Healey gets backing in trip to Paper City

HOLYOKE — The woman many expect to be the state’s next governor was in the Paper City on Wednesday to see several key projects and pick up a handful of endorsements.

Attorney General Maura Healey swung through the region on a campaign visit, where she picked up the endorsements of several Holyoke politicians: Mayor Joshua Garcia, City Council President Todd McGee, At-large Councilor Tessa Murphy-Romboletti and At-large School Committee member Erin Brunelle. Garcia praised Healey for what he described as her commitment to equity and inclusion.

“She gets it, she gets the challenges in Black and Brown communities and Gateway Cities,” Garcia said.

Healey’s visit came a day before her only challenger for the Democratic nomination for governor, progressive state Sen. Sonia Chang-Díaz, dropped out of the race, leaving Healey alone to secure the party’s nomination.

Healey chose two projects to tour during her quick visit to the city: the Holyoke Housing Authority’s South Holyoke Homes project, which will eventually bring 66 affordable rental units and eight rowhouse-style, owner-occupied properties to vacant lots surrounding Carlos Vega Park; and the Victory Theatre.

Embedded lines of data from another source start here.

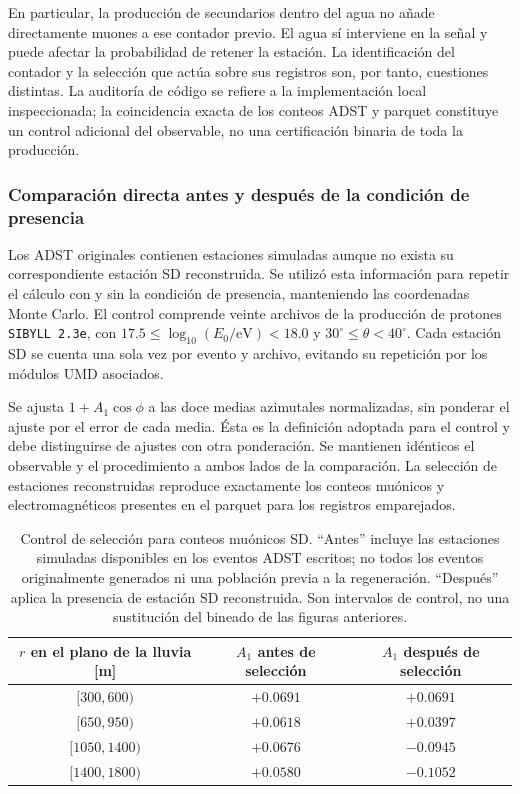 En particular, la producción de secundarios dentro del agua no añade directamente muones a ese contador previo. El agua sí interviene en la señal y puede afectar la probabilidad de retener la estación. La identificación del contador y la selección que actúa sobre sus registros son, por tanto, cuestiones distintas. La auditoría de código se refiere a la implementación local inspeccionada; la coincidencia exacta de los conteos ADST y parquet constituye un control adicional del observable, no una certificación binaria de toda la producción.

\subsubsection{Comparación directa antes y después de la condición de presencia}

Los ADST originales contienen estaciones simuladas aunque no exista su correspondiente estación SD reconstruida. Se utilizó esta información para repetir el cálculo con y sin la condición de presencia, manteniendo las coordenadas Monte Carlo. El control comprende veinte archivos de la producción de protones \texttt{SIBYLL 2.3e}, con $17.5\leq\log_{10}(E_0/\mathrm{eV})<18.0$ y $30^\circ\leq\theta<40^\circ$. Cada estación SD se cuenta una sola vez por evento y archivo, evitando su repetición por los módulos UMD asociados.

Se ajusta $1+A_1\cos\phi$ a las doce medias azimutales normalizadas, sin ponderar el ajuste por el error de cada media. Ésta es la definición adoptada para el control y debe distinguirse de ajustes con otra ponderación. Se mantienen idénticos el observable y el procedimiento a ambos lados de la comparación. La selección de estaciones reconstruidas reproduce exactamente los conteos muónicos y electromagnéticos presentes en el parquet para los registros emparejados.

\begin{table}[H]
\centering
\begin{tabular}{ccc}
\toprule
$r$ en el plano de la lluvia [m] & $A_1$ antes de selección & $A_1$ después de selección\\
\midrule
$[300,600)$   & $+0.0691$ & $+0.0691$\\
$[650,950)$   & $+0.0618$ & $+0.0397$\\
$[1050,1400)$ & $+0.0676$ & $-0.0945$\\
$[1400,1800)$ & $+0.0580$ & $-0.1052$\\
\bottomrule
\end{tabular}
\caption{Control de selección para conteos muónicos SD. ``Antes'' incluye las estaciones simuladas disponibles en los eventos ADST escritos; no todos los eventos originalmente generados ni una población previa a la regeneración. ``Después'' aplica la presencia de estación SD reconstruida. Son intervalos de control, no una sustitución del bineado de las figuras anteriores.}
\label{tab:seleccion_sd_a1}
\end{table}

Rainy weather, however, caused Healey to cancel her visit to the housing project at the last minute.

Speaking ahead of Healey’s arrival at the theater, Matthew Mainville, the housing authority’s executive director, said Phase 1 of the project is on track to be completed later this year, bringing a 12-unit rental building to the corner of Hamilton and South East streets . Early this year, the project received $1.3 million from the city in federal coronavirus relief funds to begin work on Phase 2, which will see eight affordable homes built on the corner of Clemente and Sargeant streets.

“It’s really exciting,” Mainville said. He described the Phase 1 parcel as a “kind of ‘statement building’” that lets local residents know: “change is coming.”

Housing, receivership

Housing challenges were a primary focus of Wednesday’s gathering. Garcia described affordable housing for everybody as one of the three pillars of the work that needs to be done in the city, together with economic development and education. A recent study published by the UMass Donahue Institute’s Economic & Public Policy Research Group found that the region needs at least 17,000 more rental units at or below $500 a month.

Asked what policies she would support to ease the housing crunch in Massachusetts, Healey was short on specifics. She said she would have conversations with “experts on the ground” to see what the state can do to encourage the construction of affordable housing.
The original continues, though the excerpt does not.